DESCRIPTION OF THE TASK: Taking the data below, please print only the lines from the line holding "##1. Write a" to the line holding "- Added Viaversion for 1.17-1.18 support.", inclusive, with pictures omitted.

GIVEN RECORDS:

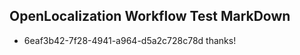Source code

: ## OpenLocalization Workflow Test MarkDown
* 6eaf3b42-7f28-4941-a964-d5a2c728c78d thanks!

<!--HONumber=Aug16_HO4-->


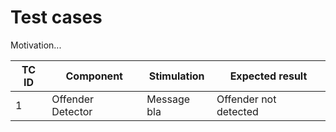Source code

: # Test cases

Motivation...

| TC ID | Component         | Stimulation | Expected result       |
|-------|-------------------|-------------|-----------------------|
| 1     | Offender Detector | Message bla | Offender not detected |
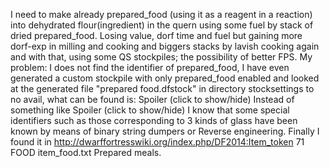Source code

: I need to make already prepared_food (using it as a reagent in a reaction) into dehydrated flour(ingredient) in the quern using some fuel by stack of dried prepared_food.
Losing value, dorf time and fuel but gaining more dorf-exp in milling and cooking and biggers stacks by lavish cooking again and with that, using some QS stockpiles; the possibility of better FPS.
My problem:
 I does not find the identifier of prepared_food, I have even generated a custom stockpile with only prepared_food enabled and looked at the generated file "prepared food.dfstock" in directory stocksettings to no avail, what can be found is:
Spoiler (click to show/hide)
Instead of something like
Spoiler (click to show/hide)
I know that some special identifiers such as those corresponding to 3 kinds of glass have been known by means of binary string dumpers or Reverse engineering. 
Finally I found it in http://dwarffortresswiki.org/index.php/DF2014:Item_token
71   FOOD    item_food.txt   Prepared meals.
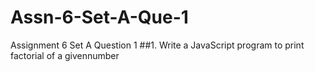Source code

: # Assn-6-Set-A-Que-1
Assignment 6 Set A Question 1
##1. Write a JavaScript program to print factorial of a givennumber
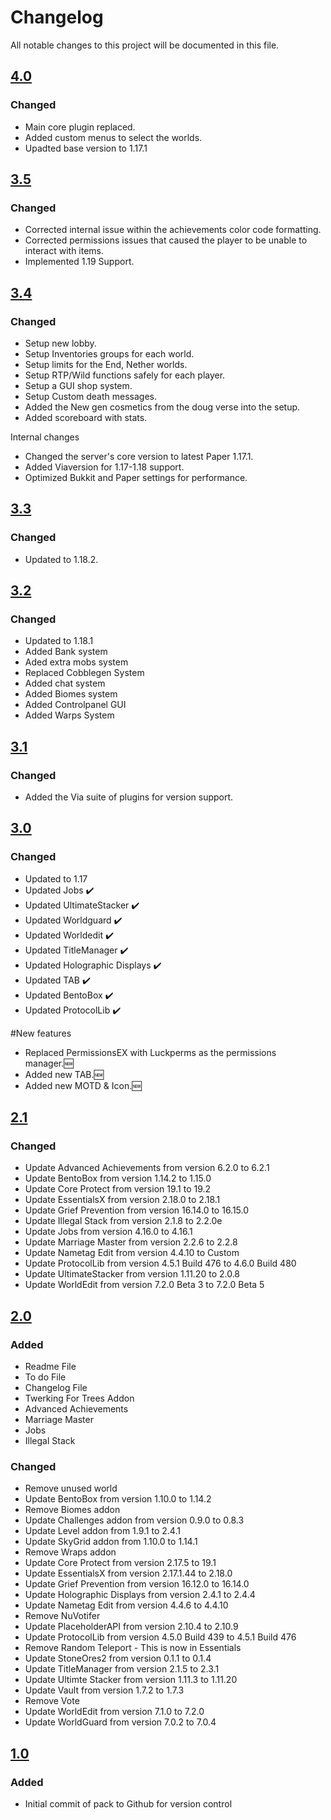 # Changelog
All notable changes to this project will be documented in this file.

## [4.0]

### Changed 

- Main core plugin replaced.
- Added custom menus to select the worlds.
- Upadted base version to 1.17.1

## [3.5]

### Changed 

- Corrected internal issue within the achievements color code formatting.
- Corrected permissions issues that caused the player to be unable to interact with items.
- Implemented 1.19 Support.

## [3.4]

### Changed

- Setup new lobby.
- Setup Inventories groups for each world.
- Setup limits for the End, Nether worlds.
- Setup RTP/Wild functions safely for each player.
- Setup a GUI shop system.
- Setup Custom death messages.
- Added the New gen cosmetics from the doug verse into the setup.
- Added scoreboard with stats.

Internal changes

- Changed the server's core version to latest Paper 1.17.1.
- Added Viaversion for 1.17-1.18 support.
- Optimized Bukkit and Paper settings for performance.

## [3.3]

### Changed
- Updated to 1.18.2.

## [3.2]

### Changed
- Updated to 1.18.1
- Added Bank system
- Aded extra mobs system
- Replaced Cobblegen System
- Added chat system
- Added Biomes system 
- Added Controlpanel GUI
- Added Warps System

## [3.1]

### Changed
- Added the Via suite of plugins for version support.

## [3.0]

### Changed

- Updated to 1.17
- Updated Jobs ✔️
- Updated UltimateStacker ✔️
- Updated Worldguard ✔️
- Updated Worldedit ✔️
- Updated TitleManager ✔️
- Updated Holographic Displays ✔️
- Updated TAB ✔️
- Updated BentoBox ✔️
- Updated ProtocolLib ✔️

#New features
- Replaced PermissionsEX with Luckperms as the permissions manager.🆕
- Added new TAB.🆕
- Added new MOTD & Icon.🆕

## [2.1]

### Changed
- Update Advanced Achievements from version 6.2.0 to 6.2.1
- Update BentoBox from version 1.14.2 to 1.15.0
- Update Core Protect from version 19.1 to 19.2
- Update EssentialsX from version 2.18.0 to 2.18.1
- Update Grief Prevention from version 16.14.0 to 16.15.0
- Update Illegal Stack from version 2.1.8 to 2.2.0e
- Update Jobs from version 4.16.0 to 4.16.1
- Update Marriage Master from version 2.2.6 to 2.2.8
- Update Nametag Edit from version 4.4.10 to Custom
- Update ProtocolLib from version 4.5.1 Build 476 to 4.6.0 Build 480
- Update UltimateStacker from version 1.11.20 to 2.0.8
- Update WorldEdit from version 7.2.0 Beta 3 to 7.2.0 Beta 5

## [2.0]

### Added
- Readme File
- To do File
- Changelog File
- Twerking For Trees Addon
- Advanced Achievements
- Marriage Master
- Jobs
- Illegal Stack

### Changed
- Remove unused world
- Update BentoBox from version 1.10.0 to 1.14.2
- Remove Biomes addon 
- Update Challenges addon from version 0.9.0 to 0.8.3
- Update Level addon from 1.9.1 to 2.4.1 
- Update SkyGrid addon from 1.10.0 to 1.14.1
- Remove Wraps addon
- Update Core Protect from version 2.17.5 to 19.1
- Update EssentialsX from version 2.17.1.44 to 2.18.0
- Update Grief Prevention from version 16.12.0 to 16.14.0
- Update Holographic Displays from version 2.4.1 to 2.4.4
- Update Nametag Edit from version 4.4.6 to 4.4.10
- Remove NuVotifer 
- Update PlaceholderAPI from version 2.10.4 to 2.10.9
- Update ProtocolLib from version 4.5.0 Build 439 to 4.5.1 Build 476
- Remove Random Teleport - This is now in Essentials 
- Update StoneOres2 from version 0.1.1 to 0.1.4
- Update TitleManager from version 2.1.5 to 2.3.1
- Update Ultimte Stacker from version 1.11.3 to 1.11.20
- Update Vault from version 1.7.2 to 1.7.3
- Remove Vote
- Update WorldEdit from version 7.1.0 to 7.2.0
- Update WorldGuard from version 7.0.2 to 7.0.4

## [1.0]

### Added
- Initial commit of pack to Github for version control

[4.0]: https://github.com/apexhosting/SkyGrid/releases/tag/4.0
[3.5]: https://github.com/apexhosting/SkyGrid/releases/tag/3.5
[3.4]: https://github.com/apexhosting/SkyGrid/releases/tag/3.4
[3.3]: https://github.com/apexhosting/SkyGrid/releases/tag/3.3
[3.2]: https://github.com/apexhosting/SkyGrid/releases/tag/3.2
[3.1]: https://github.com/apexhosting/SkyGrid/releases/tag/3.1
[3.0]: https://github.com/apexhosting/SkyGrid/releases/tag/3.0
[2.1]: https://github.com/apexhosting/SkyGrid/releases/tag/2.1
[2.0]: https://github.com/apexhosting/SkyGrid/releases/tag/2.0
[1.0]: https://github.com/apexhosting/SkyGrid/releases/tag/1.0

---

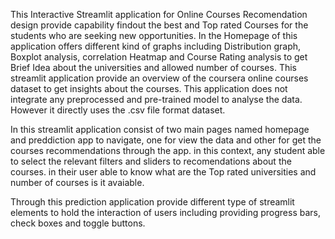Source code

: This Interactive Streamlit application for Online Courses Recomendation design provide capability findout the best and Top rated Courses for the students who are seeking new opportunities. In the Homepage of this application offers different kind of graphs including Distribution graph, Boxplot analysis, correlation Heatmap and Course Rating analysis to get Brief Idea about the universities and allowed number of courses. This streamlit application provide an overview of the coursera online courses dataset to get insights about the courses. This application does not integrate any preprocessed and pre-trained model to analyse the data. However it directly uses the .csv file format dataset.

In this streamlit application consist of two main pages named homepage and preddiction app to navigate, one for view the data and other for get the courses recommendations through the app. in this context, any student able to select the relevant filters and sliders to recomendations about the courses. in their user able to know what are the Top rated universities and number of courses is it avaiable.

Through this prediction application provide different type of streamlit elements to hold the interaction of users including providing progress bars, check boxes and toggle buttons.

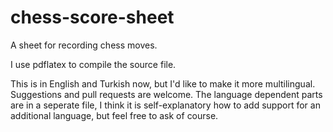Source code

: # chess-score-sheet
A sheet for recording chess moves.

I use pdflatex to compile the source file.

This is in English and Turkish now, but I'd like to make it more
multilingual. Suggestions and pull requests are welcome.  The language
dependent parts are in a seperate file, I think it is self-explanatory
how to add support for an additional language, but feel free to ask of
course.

==

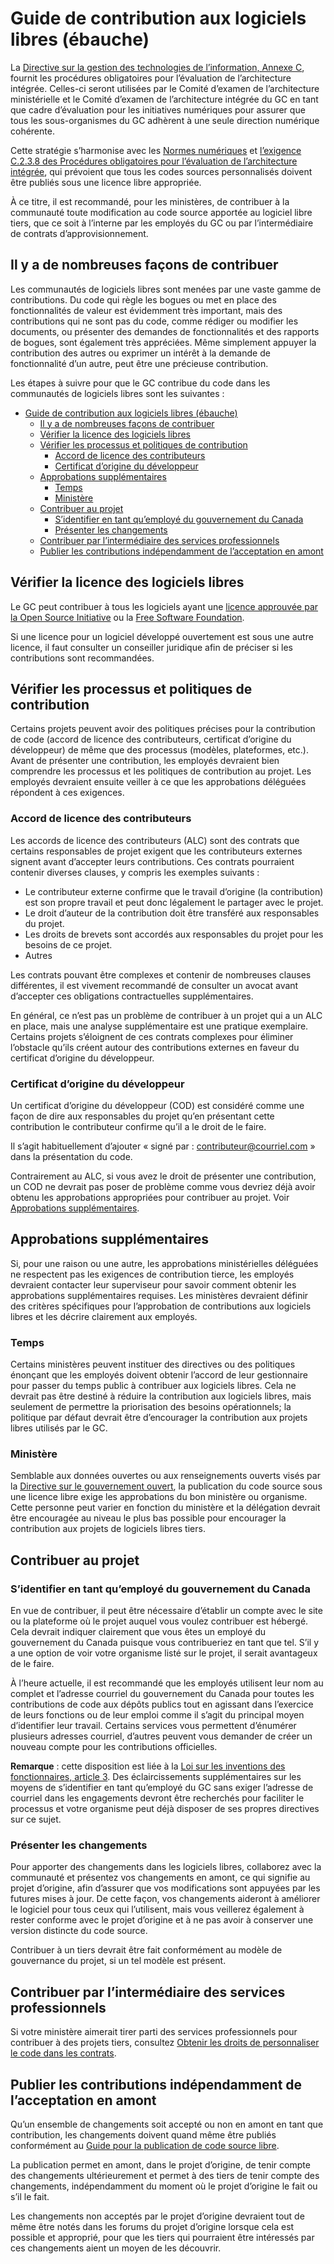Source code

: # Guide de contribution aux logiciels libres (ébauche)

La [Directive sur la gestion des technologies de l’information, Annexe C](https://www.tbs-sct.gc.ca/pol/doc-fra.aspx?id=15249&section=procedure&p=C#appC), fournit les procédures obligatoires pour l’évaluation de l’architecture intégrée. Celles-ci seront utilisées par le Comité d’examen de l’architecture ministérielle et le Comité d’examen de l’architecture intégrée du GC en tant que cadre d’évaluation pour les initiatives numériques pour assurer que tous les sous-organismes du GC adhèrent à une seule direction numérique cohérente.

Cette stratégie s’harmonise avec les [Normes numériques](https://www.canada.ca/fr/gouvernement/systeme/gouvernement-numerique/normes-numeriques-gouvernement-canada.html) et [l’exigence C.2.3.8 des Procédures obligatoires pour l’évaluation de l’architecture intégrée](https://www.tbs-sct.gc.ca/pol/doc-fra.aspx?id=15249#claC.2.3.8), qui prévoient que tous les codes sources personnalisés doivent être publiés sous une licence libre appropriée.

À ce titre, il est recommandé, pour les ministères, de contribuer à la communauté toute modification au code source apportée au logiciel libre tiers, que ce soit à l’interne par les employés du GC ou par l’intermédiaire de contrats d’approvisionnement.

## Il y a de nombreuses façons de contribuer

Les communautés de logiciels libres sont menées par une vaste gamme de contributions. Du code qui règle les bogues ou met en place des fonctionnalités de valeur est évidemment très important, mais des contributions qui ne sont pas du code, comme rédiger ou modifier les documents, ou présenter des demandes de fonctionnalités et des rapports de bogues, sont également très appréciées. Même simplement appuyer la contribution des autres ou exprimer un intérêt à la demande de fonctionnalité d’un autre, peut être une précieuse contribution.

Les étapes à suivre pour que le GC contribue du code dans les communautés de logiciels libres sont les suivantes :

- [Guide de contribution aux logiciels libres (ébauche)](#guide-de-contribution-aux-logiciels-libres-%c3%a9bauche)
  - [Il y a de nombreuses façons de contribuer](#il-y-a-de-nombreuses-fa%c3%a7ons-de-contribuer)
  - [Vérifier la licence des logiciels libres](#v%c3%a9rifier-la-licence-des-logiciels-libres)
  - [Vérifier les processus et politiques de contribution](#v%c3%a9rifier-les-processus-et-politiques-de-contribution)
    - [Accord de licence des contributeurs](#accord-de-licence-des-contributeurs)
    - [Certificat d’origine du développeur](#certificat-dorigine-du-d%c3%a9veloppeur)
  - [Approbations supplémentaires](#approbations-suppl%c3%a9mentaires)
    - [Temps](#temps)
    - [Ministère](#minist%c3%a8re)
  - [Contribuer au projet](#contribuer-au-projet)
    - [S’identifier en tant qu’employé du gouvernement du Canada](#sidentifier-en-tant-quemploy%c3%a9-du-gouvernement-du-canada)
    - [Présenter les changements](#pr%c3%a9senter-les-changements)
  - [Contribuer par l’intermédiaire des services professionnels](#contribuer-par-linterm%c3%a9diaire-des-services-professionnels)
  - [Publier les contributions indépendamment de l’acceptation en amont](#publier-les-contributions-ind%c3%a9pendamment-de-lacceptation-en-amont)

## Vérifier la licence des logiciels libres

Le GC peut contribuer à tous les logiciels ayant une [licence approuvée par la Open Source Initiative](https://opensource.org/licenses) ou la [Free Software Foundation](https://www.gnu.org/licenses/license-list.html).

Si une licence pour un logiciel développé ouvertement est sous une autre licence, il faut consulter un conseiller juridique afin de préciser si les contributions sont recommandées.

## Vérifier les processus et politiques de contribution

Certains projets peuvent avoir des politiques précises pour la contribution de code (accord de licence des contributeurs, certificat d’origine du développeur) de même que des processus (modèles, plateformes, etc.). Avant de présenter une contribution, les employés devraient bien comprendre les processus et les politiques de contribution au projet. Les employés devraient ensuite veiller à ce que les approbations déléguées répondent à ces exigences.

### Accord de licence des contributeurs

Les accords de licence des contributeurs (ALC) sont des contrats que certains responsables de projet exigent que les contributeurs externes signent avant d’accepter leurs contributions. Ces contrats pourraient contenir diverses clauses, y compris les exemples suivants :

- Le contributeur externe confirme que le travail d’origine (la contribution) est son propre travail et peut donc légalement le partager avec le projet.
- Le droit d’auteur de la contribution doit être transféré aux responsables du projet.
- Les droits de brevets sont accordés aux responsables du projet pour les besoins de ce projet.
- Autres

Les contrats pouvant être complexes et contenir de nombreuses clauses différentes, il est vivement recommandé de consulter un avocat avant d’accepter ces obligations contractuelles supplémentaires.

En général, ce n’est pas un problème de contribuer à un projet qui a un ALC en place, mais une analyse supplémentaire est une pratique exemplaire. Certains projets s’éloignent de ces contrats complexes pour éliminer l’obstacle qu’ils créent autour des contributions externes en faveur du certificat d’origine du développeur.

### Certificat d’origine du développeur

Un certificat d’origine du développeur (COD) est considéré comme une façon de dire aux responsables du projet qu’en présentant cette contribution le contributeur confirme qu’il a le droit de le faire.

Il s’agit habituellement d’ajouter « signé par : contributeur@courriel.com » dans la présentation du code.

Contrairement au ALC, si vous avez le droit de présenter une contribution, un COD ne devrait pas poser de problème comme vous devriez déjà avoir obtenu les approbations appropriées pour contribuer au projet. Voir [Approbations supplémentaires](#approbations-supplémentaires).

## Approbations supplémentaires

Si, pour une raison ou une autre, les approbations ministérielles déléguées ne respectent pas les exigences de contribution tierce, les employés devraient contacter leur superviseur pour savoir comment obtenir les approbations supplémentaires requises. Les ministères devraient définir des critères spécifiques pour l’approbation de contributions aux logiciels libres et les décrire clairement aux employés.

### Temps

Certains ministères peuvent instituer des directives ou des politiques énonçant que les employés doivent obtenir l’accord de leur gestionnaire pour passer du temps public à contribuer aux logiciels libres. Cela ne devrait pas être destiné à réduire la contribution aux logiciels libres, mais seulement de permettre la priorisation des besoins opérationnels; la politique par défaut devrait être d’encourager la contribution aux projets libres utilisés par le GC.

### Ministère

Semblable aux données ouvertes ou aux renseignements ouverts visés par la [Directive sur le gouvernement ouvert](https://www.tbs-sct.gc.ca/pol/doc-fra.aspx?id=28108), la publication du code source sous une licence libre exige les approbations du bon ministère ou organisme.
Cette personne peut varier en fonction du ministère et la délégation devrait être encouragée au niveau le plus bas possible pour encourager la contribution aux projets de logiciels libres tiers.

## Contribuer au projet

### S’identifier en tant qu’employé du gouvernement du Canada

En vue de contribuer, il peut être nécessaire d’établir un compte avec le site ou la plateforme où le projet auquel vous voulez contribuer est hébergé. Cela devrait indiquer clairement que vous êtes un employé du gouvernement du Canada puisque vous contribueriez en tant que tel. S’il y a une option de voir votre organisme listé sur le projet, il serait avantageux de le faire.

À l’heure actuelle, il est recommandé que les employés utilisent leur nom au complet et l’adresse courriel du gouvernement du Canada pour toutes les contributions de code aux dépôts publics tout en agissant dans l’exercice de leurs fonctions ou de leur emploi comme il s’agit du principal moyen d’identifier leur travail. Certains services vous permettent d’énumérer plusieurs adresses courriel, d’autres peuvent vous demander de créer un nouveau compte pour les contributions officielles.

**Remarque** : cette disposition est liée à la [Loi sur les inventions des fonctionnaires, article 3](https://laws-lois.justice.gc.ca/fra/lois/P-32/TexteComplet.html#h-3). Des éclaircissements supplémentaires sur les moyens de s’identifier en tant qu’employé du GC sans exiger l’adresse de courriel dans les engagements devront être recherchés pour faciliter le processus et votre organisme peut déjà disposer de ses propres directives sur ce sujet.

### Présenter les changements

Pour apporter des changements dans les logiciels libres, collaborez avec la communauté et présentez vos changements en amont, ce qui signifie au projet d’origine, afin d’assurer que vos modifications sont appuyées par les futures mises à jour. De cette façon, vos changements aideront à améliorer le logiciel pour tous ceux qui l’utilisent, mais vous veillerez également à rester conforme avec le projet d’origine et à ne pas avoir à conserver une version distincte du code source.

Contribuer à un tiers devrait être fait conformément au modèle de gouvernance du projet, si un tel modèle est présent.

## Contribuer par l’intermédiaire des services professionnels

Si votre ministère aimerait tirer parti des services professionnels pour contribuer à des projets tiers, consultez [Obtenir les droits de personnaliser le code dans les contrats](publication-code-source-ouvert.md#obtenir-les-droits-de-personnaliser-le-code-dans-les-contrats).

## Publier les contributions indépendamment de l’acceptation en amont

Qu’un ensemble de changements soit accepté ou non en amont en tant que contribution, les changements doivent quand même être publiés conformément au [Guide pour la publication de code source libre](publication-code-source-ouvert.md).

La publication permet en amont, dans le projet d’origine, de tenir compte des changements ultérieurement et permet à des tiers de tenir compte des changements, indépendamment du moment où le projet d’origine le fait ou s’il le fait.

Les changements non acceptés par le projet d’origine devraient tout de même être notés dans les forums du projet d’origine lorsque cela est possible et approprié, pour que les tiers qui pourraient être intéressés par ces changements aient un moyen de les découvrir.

COMPLETED EXERCISE:
##1. Write a JavaScript program to print factorial of a givennumber
 # Changelog
All notable changes to this project will be documented in this file.

## [4.0]

### Changed 

- Main core plugin replaced.
- Added custom menus to select the worlds.
- Upadted base version to 1.17.1

## [3.5]

### Changed 

- Corrected internal issue within the achievements color code formatting.
- Corrected permissions issues that caused the player to be unable to interact with items.
- Implemented 1.19 Support.

## [3.4]

### Changed

- Setup new lobby.
- Setup Inventories groups for each world.
- Setup limits for the End, Nether worlds.
- Setup RTP/Wild functions safely for each player.
- Setup a GUI shop system.
- Setup Custom death messages.
- Added the New gen cosmetics from the doug verse into the setup.
- Added scoreboard with stats.

Internal changes

- Changed the server's core version to latest Paper 1.17.1.
- Added Viaversion for 1.17-1.18 support.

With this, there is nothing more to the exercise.